A flash of inspiration in early 2005 resulted in the Strain Index and the Character-Count Index. On the advice of the readability expert William DuBay, I tested them on 62 graded passages drawn from two books (1). The Pearson’s product moment correlations were 0.8481 for the Strain Index and 0.7106 for the Character-Count Index.

I first published ‘Character-Count Formula For Readable Writing’ in Journalism Online, July 2005. But I subjected the Strain Index to further tests. Under the guidance of Dr.
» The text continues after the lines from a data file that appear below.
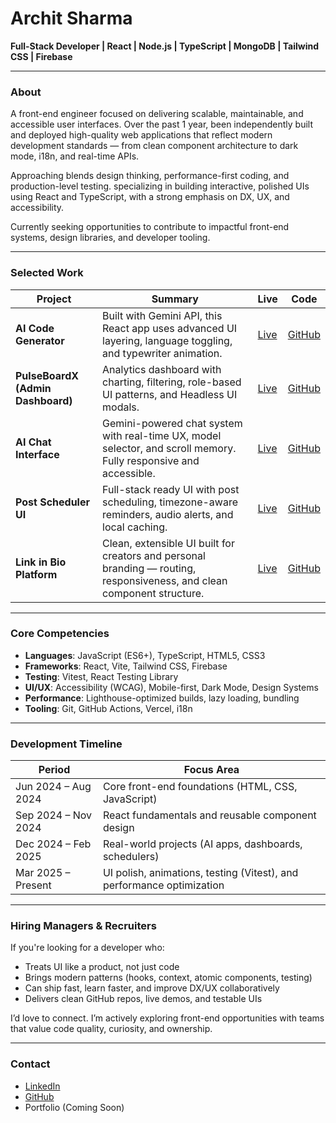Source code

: # Archit Sharma

**Full-Stack Developer | React | Node.js | TypeScript | MongoDB | Tailwind CSS | Firebase**

---

### About

A front-end engineer focused on delivering scalable, maintainable, and accessible user interfaces. Over the past 1 year, been independently built and deployed high-quality web applications that reflect modern development standards — from clean component architecture to dark mode, i18n, and real-time APIs.

Approaching blends design thinking, performance-first coding, and production-level testing. specializing in building interactive, polished UIs using React and TypeScript, with a strong emphasis on DX, UX, and accessibility.

Currently seeking opportunities to contribute to impactful front-end systems, design libraries, and developer tooling.

---

### Selected Work

| Project                           | Summary                                                                                                                 | Live                                                   | Code                                                        |
| --------------------------------- | ----------------------------------------------------------------------------------------------------------------------- | ------------------------------------------------------ | ----------------------------------------------------------- |
| **AI Code Generator**             | Built with Gemini API, this React app uses advanced UI layering, language toggling, and typewriter animation.           | [Live](https://ai-code-generator-navy.vercel.app/)     | [GitHub](https://github.com/archit-react/AI-Code-Generator) |
| **PulseBoardX (Admin Dashboard)** | Analytics dashboard with charting, filtering, role-based UI patterns, and Headless UI modals.                           | [Live](https://admin-dashboard-green-nine.vercel.app/) | [GitHub](https://github.com/archit-react/Admin-Dashboard)   |
| **AI Chat Interface**             | Gemini-powered chat system with real-time UX, model selector, and scroll memory. Fully responsive and accessible.       | [Live](https://ai-chat-bot-app-seven.vercel.app/)      | [GitHub](https://github.com/archit-react/AI-ChatBot)        |
| **Post Scheduler UI**             | Full-stack ready UI with post scheduling, timezone-aware reminders, audio alerts, and local caching.                    | [Live](https://post-scheduler-ui.vercel.app/)          | [GitHub](https://github.com/archit-react/Post-Scheduler-UI) |
| **Link in Bio Platform**          | Clean, extensible UI built for creators and personal branding — routing, responsiveness, and clean component structure. | [Live](https://linkinbio-app.vercel.app/)              | [GitHub](https://github.com/archit-react/link-in-bio-app)   |

---

### Core Competencies

- **Languages**: JavaScript (ES6+), TypeScript, HTML5, CSS3
- **Frameworks**: React, Vite, Tailwind CSS, Firebase
- **Testing**: Vitest, React Testing Library
- **UI/UX**: Accessibility (WCAG), Mobile-first, Dark Mode, Design Systems
- **Performance**: Lighthouse-optimized builds, lazy loading, bundling
- **Tooling**: Git, GitHub Actions, Vercel, i18n

---

### Development Timeline

| Period              | Focus Area                                                             |
|---------------------|------------------------------------------------------------------------|
| Jun 2024 – Aug 2024 | Core front-end foundations (HTML, CSS, JavaScript)                     |
| Sep 2024 – Nov 2024 | React fundamentals and reusable component design                       |
| Dec 2024 – Feb 2025 | Real-world projects (AI apps, dashboards, schedulers)                  |
| Mar 2025 – Present  | UI polish, animations, testing (Vitest), and performance optimization  |



---

### Hiring Managers & Recruiters

If you're looking for a developer who:

- Treats UI like a product, not just code
- Brings modern patterns (hooks, context, atomic components, testing)
- Can ship fast, learn faster, and improve DX/UX collaboratively
- Delivers clean GitHub repos, live demos, and testable UIs

I’d love to connect. I’m actively exploring front-end opportunities with teams that value code quality, curiosity, and ownership.

---

### Contact

- [LinkedIn](https://www.linkedin.com/in/archit-react)
- [GitHub](https://github.com/archit-react)
- Portfolio (Coming Soon)

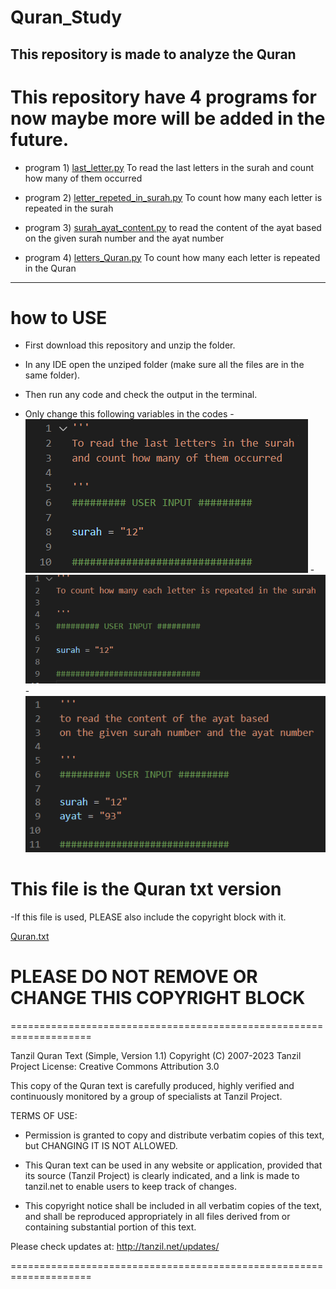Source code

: # Quran_Study
This repository is made to analyze the Quran
---

# This repository have 4 programs for now maybe more will be added in the future.
  
- program 1) [last_letter.py](last_letter.py)
    To read the last letters in the surah
    and count how many of them occurred

- program 2) [letter_repeted_in_surah.py](letter_repeted_in_surah.py)
    To count how many each letter is repeated in the surah

- program 3) [surah_ayat_content.py](surah_ayat_content.py)
    to read the content of the ayat based
    on the given surah number and the ayat number

- program 4) [letters_Quran.py](letters_Quran.py)
    To count how many each letter is repeated in the Quran
  
---

# how to USE

- First download this repository and unzip the folder.

- In any IDE open the unziped folder (make sure all the files are in the same folder).

- Then run any code and check the output in the terminal. 

- Only change this following variables in the codes
-![last_letter](assets/last_letter.png)
-![last_letter](assets/letter_repeted_in_surah.png)
-![last_letter](assets/surah_ayat_content.png)

# This file is the Quran txt version
-If this file is used, PLEASE also include the copyright block with it.

[Quran.txt](Quran.txt)

# PLEASE DO NOT REMOVE OR CHANGE THIS COPYRIGHT BLOCK
====================================================================

  Tanzil Quran Text (Simple, Version 1.1)
  Copyright (C) 2007-2023 Tanzil Project
  License: Creative Commons Attribution 3.0

  This copy of the Quran text is carefully produced, highly 
  verified and continuously monitored by a group of specialists 
  at Tanzil Project.

  TERMS OF USE:

  - Permission is granted to copy and distribute verbatim copies 
    of this text, but CHANGING IT IS NOT ALLOWED.

  - This Quran text can be used in any website or application, 
    provided that its source (Tanzil Project) is clearly indicated, 
    and a link is made to tanzil.net to enable users to keep
    track of changes.

  - This copyright notice shall be included in all verbatim copies 
    of the text, and shall be reproduced appropriately in all files 
    derived from or containing substantial portion of this text.

  Please check updates at: http://tanzil.net/updates/

====================================================================
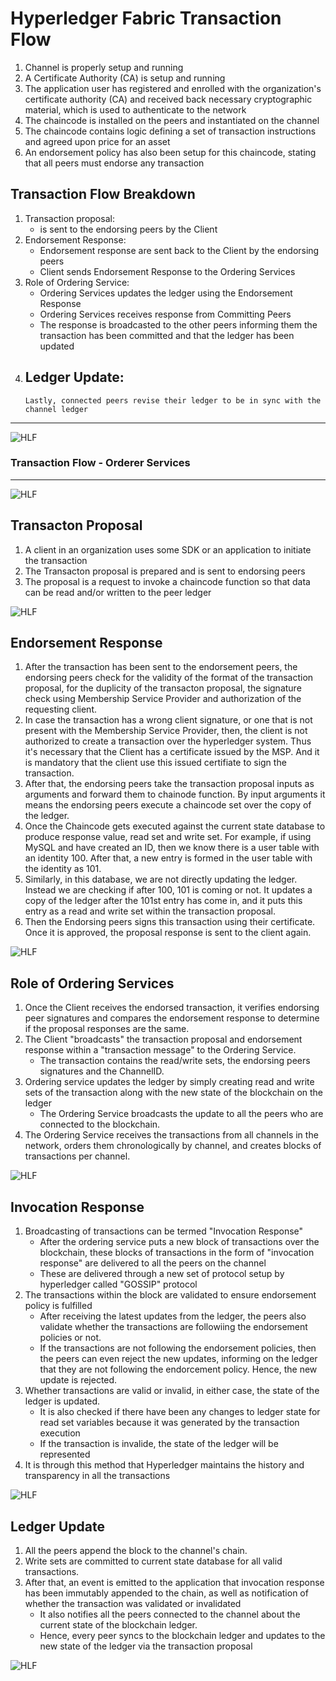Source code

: # Hyperledger Fabric Transaction Flow

1.  Channel is properly setup and running
2.  A Certificate Authority (CA) is setup and running
3.  The application user has registered and enrolled with the organization's certificate authority (CA) and received back necessary cryptographic material, which is used to authenticate to the network
4.  The chaincode is installed on the peers and instantiated on the channel
5.  The chaincode contains logic defining a set of transaction instructions and agreed upon price for an asset
6.  An endorsement policy has also been setup for this chaincode, stating that all peers must endorse any transaction


## Transaction Flow Breakdown

1.  Transaction proposal: 
    -   is sent to the endorsing peers by the Client
2.  Endorsement Response:
    -   Endorsement response are sent back to the Client by the endorsing peers
    -   Client sends Endorsement Response to the Ordering Services
4.  Role of Ordering Service:
    -   Ordering Services updates the ledger using the Endorsement Response
    -   Ordering Services receives response from Committing Peers
    -   The response is broadcasted to the other peers informing them the transaction has been committed and that the ledger has been updated
7.  Ledger Update:
    -   
        Lastly, connected peers revise their ledger to be in sync with the channel ledger

<hr/>

![HLF](img/hlf-transaction-flow.png) 

### Transaction Flow - Orderer Services
<hr>

![HLF](img/hlf-transaction-flow-orderer.png)
<!-- <img src="img/hlf-transaction-flow-orderer.png"  width="600"> -->

## Transacton Proposal

1.  A client in an organization uses some SDK or an application to initiate the transaction
2.  The Transacton proposal is prepared and is sent to endorsing peers
3.  The proposal is a request to invoke a chaincode function so that data can be read and/or written to the peer ledger

![HLF](img/hlf-transaction-proposal.png)

## Endorsement Response

1.  After the transaction has been sent to the endorsement peers, the endorsing peers check for the validity of the format of the transaction proposal, for the duplicity of the transacton proposal, the signature check using Membership Service Provider and authorization of the requesting client.
2.  In case the transaction has a wrong client signature, or one that is not present with the Membership Service Provider, then, the client is not authorized to create a transaction over the hyperledger system. Thus it's necessary that the Client has a certificate issued by the MSP. And it is mandatory that the client use this issued certifiate to sign the transaction.
3.  After that, the endorsing peers take the transaction proposal inputs as arguments and forward them to chainode function. By input arguments it means the endorsing peers execute a chaincode set over the copy of the ledger.
4.  Once the Chaincode gets executed against the current state database to produce response value, read set and write set. For example, if using MySQL and have created an ID, then we know there is a user table with an identity 100. After that, a new entry is formed in the user table with the identity as 101.
5.  Similarly, in this database, we are not directly updating the ledger. Instead we are checking if after 100, 101 is coming or not. It updates a copy of the ledger after the 101st entry has come in, and it puts this entry as a read and write set within the transaction proposal.
6.  Then the Endorsing peers signs this transaction using their certificate. Once it is approved, the proposal response is sent to the client again.

![HLF](img/hlf-endoresment-response.png)

## Role of Ordering Services

1.  Once the Client receives the endorsed transaction, it verifies endorsing peer signatures and compares the endorsement response to determine if the proposal responses are the same.
2.  The Client "broadcasts" the transaction proposal and endorsement response within a "transaction message" to the Ordering Service.
    -   The transaction contains the read/write sets, the endorsing peers signatures and the ChannelID.
3.  Ordering service updates the ledger by simply creating read and write sets of the transaction along with the new state of the blockchain on the ledger
    -   The Ordering Service broadcasts the update to all the peers who are connected to the blockchain.
4.  The Ordering Service receives the transactions from all channels in the network, orders them chronologically by channel, and creates blocks of transactions per channel.

![HLF](img/hlf-orderer-role.png)

## Invocation Response
1.  Broadcasting of transactions can be termed "Invocation Response"
    -   After the ordering service puts a new block of transactions over the blockchain, these blocks of transactions in the form of "invocation response" are delivered to all the peers on the channel
    -   These are delivered through a new set of protocol setup by hyperledger called "GOSSIP" protocol
2.  The transactions within the block are validated to ensure endorsement policy is fulfilled
    -   After receiving the latest updates from the ledger, the peers also validate whether the transactions are followiing the endorsement policies or not.
    -   If the transactions are not following the endorsement policies, then the peers can even reject the new updates,  informing on the ledger that they are not following the endorcement policy. Hence, the new update is rejected.
3.  Whether transactions are valid or invalid, in either case, the state of the ledger is updated.
    -   It is also checked if there have been any changes to ledger state for read set variables because it was generated by the transaction execution
    -   If the transaction is invalide, the state of the ledger will be represented
4.  It is through this method that Hyperledger maintains the history and transparency in all the transactions

![HLF](img/hlf-invocation-response.png)

## Ledger Update
1.  All the peers append the block to the channel's chain.
2.  Write sets are committed to current state database for all valid transactions.
3.  After that, an event is emitted to the application that invocation response has been immutably appended to the chain, as well as notification of whether the transaction was validated or invalidated
    -   It also notifies all the peers connected to the channel about the current state of the blockchain ledger.
    -   Hence, every peer syncs to the blockchain ledger and updates to the new state of the ledger via the transaction proposal


![HLF](img/hlf-ledger-update.png)
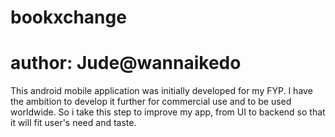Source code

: # bookxchange
# author: Jude@wannaikedo
This android mobile application was initially developed for my FYP. I have the ambition to develop it further for commercial use and to be
used worldwide. So i take this step to improve my app, from UI to backend so that it will fit user's need and taste.
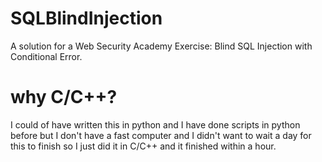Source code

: # SQLBlindInjection
A solution for a Web Security Academy Exercise: Blind SQL Injection with Conditional Error.

# why C/C++?
I could of have written this in python and I have done scripts in python before but I don't have a fast computer and I didn't want to wait a day for this to finish so I
just did it in C/C++ and it finished within a hour.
Nirmal Selvamony, I submitted my M.Phil dissertation titled ‘A Quantitative Analysis Of Media Language’ (December 2006, Madurai Kamaraj University), in which I was able to show that the Strain Index is an alternative to the Fog Index of Robert Gunning. Subsequently I wrote an article titled ‘Strain Index: A New Readability Formula’ (July 2007) to popularise it — a formula that DuBay called ‘remarkably simple’.

It may be recorded here that the general form of the Strain Index is the number of syllables per sentence multiplied by 0.3 to match texts with years of schooling. Its original and popular form, however, is S3 / 10; S3 is the number of syllables in three sentences.

But the origins of the Strain Index, though I did not know in 2005, may be traced to Lucius Adelno Sherman’s The Analytics Of Literature: A Manual For The Objective Study Of English Prose And Poetry (1893) and Harry D. Kitson’s The Mind Of The Buyer: A Psychology Of Selling (1921). Sherman calculated the average words per sentence (AWS) in literary texts of different periods. Kitson calculated the ASW (average syllables per word) as well as the AWS of two newspapers. A few decades later, these important measures of readability — the AWS and the ASW — resulted in Rudolph Flesch’s Reading Ease formula (2).       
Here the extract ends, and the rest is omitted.